Animal husbandry? No thank you. Cryobank and biodiversity conservation

A few years ago, just in the months in which we were writing the LIFE NatSalMo project, an illuminating article appeared on the pages of the magazine “The Biologist” on the importance of cryobanks in the conservation of species, written by William Holt, professor at the University of Sheffield and honorary researcher in Conservation Biology for the survival of species of the prestigious Smithsonian Institution.

Holt remembered when, in the late 1940s, a young postdoc discovered in a fortunate and accidental way that the sperm cells of mammals and chickens could be frozen and subsequently successfully thawed in the presence of glycerol.
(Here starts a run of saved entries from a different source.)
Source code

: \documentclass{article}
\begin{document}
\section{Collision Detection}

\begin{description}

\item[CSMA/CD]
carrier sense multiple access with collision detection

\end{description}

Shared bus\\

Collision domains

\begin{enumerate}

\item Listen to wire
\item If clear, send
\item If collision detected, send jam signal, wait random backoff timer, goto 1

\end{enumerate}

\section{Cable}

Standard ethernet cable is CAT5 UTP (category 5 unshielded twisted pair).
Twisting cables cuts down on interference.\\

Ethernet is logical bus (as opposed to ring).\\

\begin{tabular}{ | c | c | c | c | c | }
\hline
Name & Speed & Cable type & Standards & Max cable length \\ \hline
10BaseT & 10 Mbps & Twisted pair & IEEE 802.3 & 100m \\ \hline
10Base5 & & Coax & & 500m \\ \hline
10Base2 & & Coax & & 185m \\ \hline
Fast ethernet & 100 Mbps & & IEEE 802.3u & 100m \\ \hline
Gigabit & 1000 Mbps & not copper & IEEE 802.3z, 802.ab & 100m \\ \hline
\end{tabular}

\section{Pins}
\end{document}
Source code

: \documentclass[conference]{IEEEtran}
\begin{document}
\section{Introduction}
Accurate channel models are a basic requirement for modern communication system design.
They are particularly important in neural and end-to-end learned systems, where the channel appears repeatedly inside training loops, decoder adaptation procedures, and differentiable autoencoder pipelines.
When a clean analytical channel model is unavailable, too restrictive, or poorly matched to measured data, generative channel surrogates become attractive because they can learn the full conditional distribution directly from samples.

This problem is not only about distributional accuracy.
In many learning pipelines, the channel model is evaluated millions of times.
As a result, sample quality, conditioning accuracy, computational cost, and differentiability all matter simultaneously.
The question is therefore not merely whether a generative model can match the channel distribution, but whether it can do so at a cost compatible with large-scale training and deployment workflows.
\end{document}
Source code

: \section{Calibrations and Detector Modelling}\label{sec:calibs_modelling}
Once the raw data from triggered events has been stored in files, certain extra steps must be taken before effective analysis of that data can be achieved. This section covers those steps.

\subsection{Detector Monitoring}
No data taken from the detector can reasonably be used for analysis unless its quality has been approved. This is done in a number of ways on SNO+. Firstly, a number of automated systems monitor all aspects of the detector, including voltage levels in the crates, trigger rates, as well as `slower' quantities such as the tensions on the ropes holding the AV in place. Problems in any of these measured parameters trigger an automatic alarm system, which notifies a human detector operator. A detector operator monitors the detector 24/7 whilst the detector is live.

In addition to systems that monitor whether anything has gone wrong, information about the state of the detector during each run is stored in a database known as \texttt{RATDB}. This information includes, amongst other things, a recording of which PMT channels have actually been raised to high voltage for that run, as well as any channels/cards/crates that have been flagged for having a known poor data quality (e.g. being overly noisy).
In the following decades, the development of increasingly efficient protocols and cryoprotectors led to the large-scale application of the use of cryopreservation of sperm and cryobanks in the field of animal husbandry and in the treatment of human infertility. The habit therefore spread of looking at cryopreservation practices purely as a selection and artificial insemination tool for the genetic improvement of domestic breeds of economic interest.

Despite this, some conservation biologists began to focus on cryobanks in the context of safeguarding endangered species, animated by an important intention: to overcome a major limitation inherent in species reproduction programs represented by the negative effects of inbreeding of reproducers. The cryobanks that were created to support the recovery projects of species at risk have the single major task of preserving the broadest natural genetic diversity in order to support the well-being and survival of wild populations, fighting inbreeding and its deleterious effects .

One of the first successful applications of this technology was the recovery of the black-footed ferret Mustela nigripes, which from the end of the 1980’s was saved from extinction thanks to a breeding program that led to the reintroduction of more than 4,000 individuals in the USA, Canada and Mexico. Frozen semen samples of the original founder reproductives are still used, sparingly, to support existing populations and genetic analyzes show unequivocally that the offspring originating from these inseminations have lower levels of inbreeding than individuals born from natural reproduction.

To date the challenges of cryopreservation are still many: not all species – from mammals to fish – respond well to the freeze-thaw cycle of the semen. However, the development of increasingly efficient protocols and the programming of appropriate artificial fertilization schemes represent a fundamental step that allows cryobanks to provide conservation projects with a useful tool for not losing the original biodiversity.

The LIFE project Nat.Sal.Mo. was born from the need to test a tool useful for overcoming some limits of the traditional artificial reproduction programs to support the native salmonid populations, which risk producing autochthonous material, but at the same time “zootechnical”. The future creation of a breeding park will be able to count on wild genetic resources also in the years to come. These are the cornerstones from which our project idea was born, later supported by the European Community for its innovative content, in combination with other habitat protection activities and the participation of local communities. In a nutshell: Animal husbandry? No thank you.